The German government is introducing its own version of a “green card”, the Chancenkarte (literally “opportunity card”), in an attempt to plug its desperate labor shortage. Industry associations have been complaining for some time, and the Labor Ministry has suggested the shortfall is slowing economic growth.

The new “opportunity card,” presented by Labor Minister Hubertus Heil in the German media this week, will offer foreign nationals the chance to come to Germany to look for work even without a job offer, as long as they fulfill at least three of these four criteria:

1) A university degree or professional qualification

2) Professional experience of at least three years

3) Language skill or previous residence in Germany

4) Aged under 35

The criteria are not unlike those used in Canada’s points system, though that uses a more complex weight system. And there will be limits and conditions, the minister from the center-left Social Democrats (SPD) emphasized in media interviews this week. The number of cards will be limited by the German government on a year-by-year basis, according to demand on the labor market, he explained.

“This is about qualified immigration, an unbureaucratic process, and that’s why it’s important that we say that those who have the opportunity card can earn a living while they are here,” Heil told the WDR public radio station on Wednesday.

There are certainly some improvements here, according to Sowmya Thyagarajan. She came to Hamburg from India in 2016 to do a Ph.D. in aviation engineering and is now CEO of her own German company, Foviatech, which creates software for streamlining transportation and healthcare services.

“I think this points system could be a very good opportunity for people coming from abroad to work here,” she told DW. “Especially due to the depleting young population in Germany.” At the moment, Thyagarajan said, her company gives preference to Germans and EU nationals when recruiting, simply because of the bureaucratic hurdles involved for anyone else.

New points, new hurdles
Some are not impressed with Heil’s opportunity card at all. “It’s setting up unnecessarily high hurdles and makes the system more complicated,” said Holger Bonin, research director at theInstitute of Labor Economics (IZA) in Bonn.

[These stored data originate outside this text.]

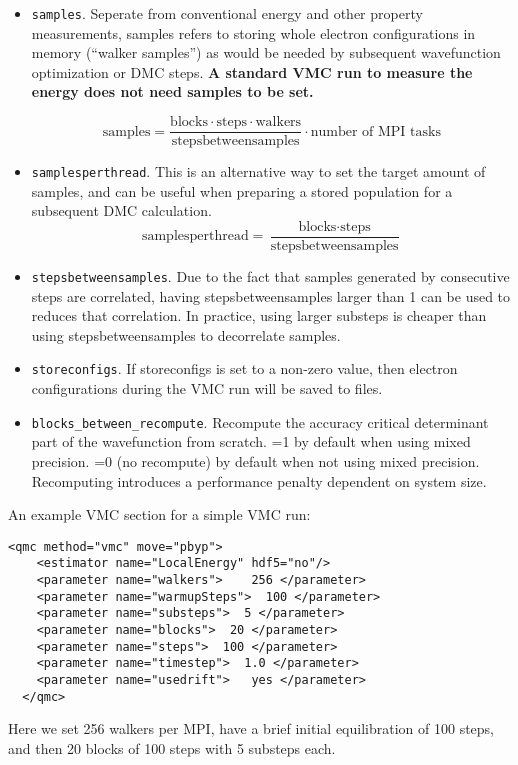 \begin{itemize}
\item \texttt{samples}. Seperate from conventional energy and other
  property measurements, samples refers to storing whole electron
  configurations in memory (``walker samples'') as would be needed by subsequent
  wavefunction optimization or DMC steps. \textbf{A standard VMC run to
  measure the energy does not need samples to be set.}

\[
\textrm{samples}=
\frac{\textrm{blocks}\cdot\textrm{steps}\cdot\textrm{walkers}}{\textrm{stepsbetweensamples}}\cdot\textrm{number of MPI tasks}
\]

\item \texttt{samplesperthread}. This is an alternative way to set the target amount of samples, and can be useful when preparing a stored population for a subsequent DMC calculation.
\[
\textrm{samplesperthread}=
\frac{\textrm{blocks}\cdot\textrm{steps}}{\textrm{stepsbetweensamples}}
\]

\item \texttt{stepsbetweensamples}. Due to the fact that samples generated by consecutive steps are correlated, having stepsbetweensamples larger than 1 can be used to reduces that correlation. In practice, using larger substeps is cheaper than using stepsbetweensamples to decorrelate samples. 

\item \texttt{storeconfigs}. If storeconfigs is set to a non-zero value, then electron configurations during the VMC run will be saved to files.

\item \texttt{blocks\_between\_recompute}. Recompute the accuracy critical determinant part of the wavefunction
  from scratch. =1 by default when using mixed precision. =0 (no
  recompute) by default when not using mixed precision. Recomputing
  introduces a performance penalty dependent on system size.
\end{itemize}

An example VMC section for a simple VMC run:
\begin{lstlisting}[style=XML]
  <qmc method="vmc" move="pbyp">
    <estimator name="LocalEnergy" hdf5="no"/>
    <parameter name="walkers">    256 </parameter>
    <parameter name="warmupSteps">  100 </parameter>
    <parameter name="substeps">  5 </parameter>
    <parameter name="blocks">  20 </parameter>
    <parameter name="steps">  100 </parameter>
    <parameter name="timestep">  1.0 </parameter>
    <parameter name="usedrift">   yes </parameter>
  </qmc>
\end{lstlisting}
Here we set 256 walkers per MPI, have a brief initial equilibration of 100 steps, and then 20 blocks of 100 steps with 5 substeps each.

To Bonin, Heil’s points system will simply require more bureaucracy.

“Why don’t they make it much simpler? Give people a visa to look for work, and if they don’t find anything within a certain amount of time they have to leave?” he said. “To add extra points to that just makes it more complicated — if these criteria are important to employers, they can decide that during the recruitment. They won’t need a card as a pre-selection.”

Indeed, Bonin argues that some of the criteria Heil names might not actually be that important to employers in Germany: For instance, if they’re an international company that communicates mostly in English, they won’t care whether applicants can speak German or have lived in Germany.

That is borne out by Thyagarajan, who had a varying assessment of how useful the four criteria were: Qualifications and language skills were both important, she said, but she was less certain about the practicality of age restrictions. “Age of less than 35, I’m not sure about that — you don’t have to be young, it really depends on how they’re actually skilled.” As for the three years’ experience, Thyagarajan is also skeptical, since in some cases a degree provides the necessary expertise: “For some job profiles you don’t require experience, but for some, you do indeed have to be experienced.”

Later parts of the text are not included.